START DATA FOR THIS TASK
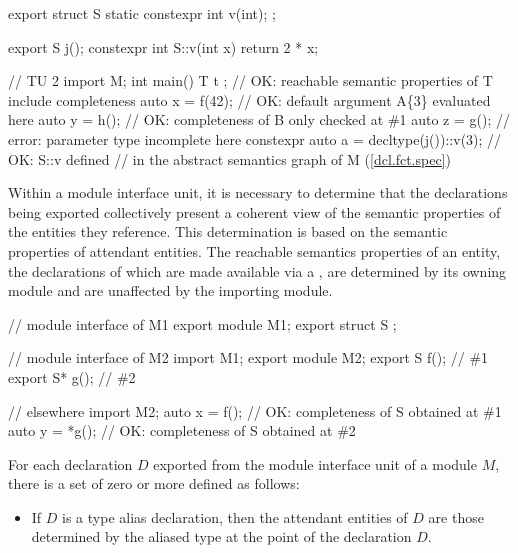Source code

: \begin{std.txt}
\begin{example}
\begin{after}
\begin{codeblock}
export struct S {
  static constexpr int v(int);
};

export S j();
constexpr int S::v(int x) { return 2 * x; }

// TU 2
import M;
int main() {
  T t { };                // OK: reachable semantic properties of T include completeness
  auto x = f(42);         // OK: default argument A\{3\} evaluated here
  auto y = h();           // OK: completeness of B only checked at \#1
  auto z = g();           // error: parameter type incomplete here
  constexpr auto a = decltype(j())::v(3); // OK: S::v defined 
                          // in the abstract semantics graph of M (\ref{dcl.fct.spec})
}
\end{codeblock}
\end{after}
  \end{example}
  \exitnote

\begin{before}\color{addclr}
  \alinea
  Within a module interface unit, it is necessary to determine that the
  declarations being exported collectively present a coherent view of 
  the semantic properties of the entities they reference.  This determination
  is based on the semantic properties of attendant entities.
  \enternote
  The reachable semantics properties of an entity, the declarations of which
  are made available via a , are
  determined by its owning module and are unaffected by the importing module.
\end{before}\begin{before}\color{addclr}
  \begin{example}
    \begin{codeblock}
      // module interface of M1
      export module M1;
      export struct S { };

      // module interface of M2
      import M1;
      export module M2;
      export S f();       // \#1
      export S* g();      // \#2

      // elsewhere
      import M2;
      auto x = f();       // OK: completeness of S obtained at \#1
      auto y = *g();      // OK: completeness of S obtained at \#2
    \end{codeblock}
  \end{example}
  \exitnote
\end{before}\begin{before}\color{addclr}
  For each declaration $D$ exported from the module interface unit of a module $M$,
   there is a set of zero or more
   defined as follows:
  \begin{itemize}
    \item If $D$ is a type alias declaration, then the attendant entities
    of $D$ are those determined by the aliased type at the point of the 
    declaration $D$.


\end{itemize}
\end{before}
\end{std.txt}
END DATA FOR THIS TASK
## WHAT TO DO
The answer must consist of every line from the entries above that contains "semantics".

## RESULT OF THE TASK
                          // in the abstract semantics graph of M (\ref{dcl.fct.spec})
  The reachable semantics properties of an entity, the declarations of which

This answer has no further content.